Whirlpools
of Oscillating Power Create their own Rules.
A load is a resistor; it
creates voltage as a consequence of its resistance. A power source is
a negative resistor; it creates amperage as a consequence of its
negative resistance.
A load is a resistor only
so long as it resists. It ceases to be a load the instant it stops
resisting.
A source of power is a
negative resistor so long as it negatively resists. It ceases to be a
source of power the instant it stops negatively resisting.
A battery is not a source
of power, because it is not a negative resistor. It is a load with an
internal resistance based on its change of state. It cannot supply
amperage; the wire connecting its two terminals supplies that.
A battery is like a capacitor in that it is capable of storing energy -
not supplying it. The difference between the two is that the
dielectric material between the two capacitor plates is equivalent to
the electrolyte within the battery; both store energy - they do not
supply it. Ultimately, energy has to come from somewhere else.
From where does it come? It comes from negative resistance.
What is a negative resistor? A negative resistor is a situation in which
it takes less energy to maintain its status as a negative resistor
than it takes to induce a change of state within another resistor.
Resistors possess inertia; they don't like to have their status as a resistor
altered without a definitive cost. This cost - we have come to know -
is the cost of supplying power to its resistance acting as a load.
And if we make the mistake of supplying too much power to a load, the
load retaliates with heat or - worse – sudden breakdown.
But in the case of an LMD module acting as an intermediate source of
power for a load, it merely intermediates its supply of power to a
load through other whirlpools of reactive power who have to interact
with loads directly. Yet, if merely one whirlpool stands aloof from
having to deal with the real world of positive resistors, and merely
induce kinetic motion to other whirlpools who directly deal with
positively resistive loads, then its own kinetic inertia is preserved
while periodically boosting the waning inertia of other whirlpools.
Amperage knows no resistance. That's the job of voltage. Voltage knows no
motion. That's the job of amperage. Whirlpools of reactive power can
specialize in whether they want to focus on setting forces to move in
the real world of matter, heat and light, or else they can remain
aloof and exclusively deal with other whirlpools of reactive power at
very little – if any – cost to themselves, because it takes very
little – if any – energy to transfer its own reactive power to
another whirlpool wanting more reactive power.

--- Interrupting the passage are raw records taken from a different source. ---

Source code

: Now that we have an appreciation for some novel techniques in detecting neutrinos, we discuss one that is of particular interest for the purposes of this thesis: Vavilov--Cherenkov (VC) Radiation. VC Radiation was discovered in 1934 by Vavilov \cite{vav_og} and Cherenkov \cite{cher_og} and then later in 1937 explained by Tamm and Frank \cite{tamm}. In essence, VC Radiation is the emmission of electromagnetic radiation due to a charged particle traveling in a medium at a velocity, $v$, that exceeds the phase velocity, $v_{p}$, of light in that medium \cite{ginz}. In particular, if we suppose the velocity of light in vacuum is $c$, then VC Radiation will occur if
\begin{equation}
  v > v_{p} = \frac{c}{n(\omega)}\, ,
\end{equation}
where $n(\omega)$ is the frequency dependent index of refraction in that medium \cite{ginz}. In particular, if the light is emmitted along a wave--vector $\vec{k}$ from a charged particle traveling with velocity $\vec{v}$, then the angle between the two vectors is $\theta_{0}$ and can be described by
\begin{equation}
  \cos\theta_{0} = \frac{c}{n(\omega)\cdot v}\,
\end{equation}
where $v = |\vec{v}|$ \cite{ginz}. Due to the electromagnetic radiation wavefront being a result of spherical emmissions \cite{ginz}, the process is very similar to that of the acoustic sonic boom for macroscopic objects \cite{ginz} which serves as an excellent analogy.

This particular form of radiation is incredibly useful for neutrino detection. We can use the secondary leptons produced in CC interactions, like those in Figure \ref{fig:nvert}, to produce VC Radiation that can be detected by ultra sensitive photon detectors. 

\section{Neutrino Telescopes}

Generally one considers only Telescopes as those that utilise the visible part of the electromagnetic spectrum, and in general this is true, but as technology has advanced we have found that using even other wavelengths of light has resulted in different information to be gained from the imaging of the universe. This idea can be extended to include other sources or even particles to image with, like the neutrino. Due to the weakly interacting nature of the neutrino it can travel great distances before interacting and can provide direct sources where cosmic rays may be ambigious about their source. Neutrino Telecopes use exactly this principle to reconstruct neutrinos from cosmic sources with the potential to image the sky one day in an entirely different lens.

The funny thing about
isolated whirlpools is that they get a kick out of demands made upon
themselves to serve up more energy to other whirlpools whose task is
to lose that power by way of dissipation. This kick amplifies the
aloof whirlpool, rather than slowing it down, since it knows no
resistance – hence, it knows no voltage, either. Without a voltage
drop, amperage can wildly escalate itself; heal itself of having
spent itself in service towards other whirlpools who can't possibly
heal themselves who have been wound down in direct service towards
the outside world of non-reactive power.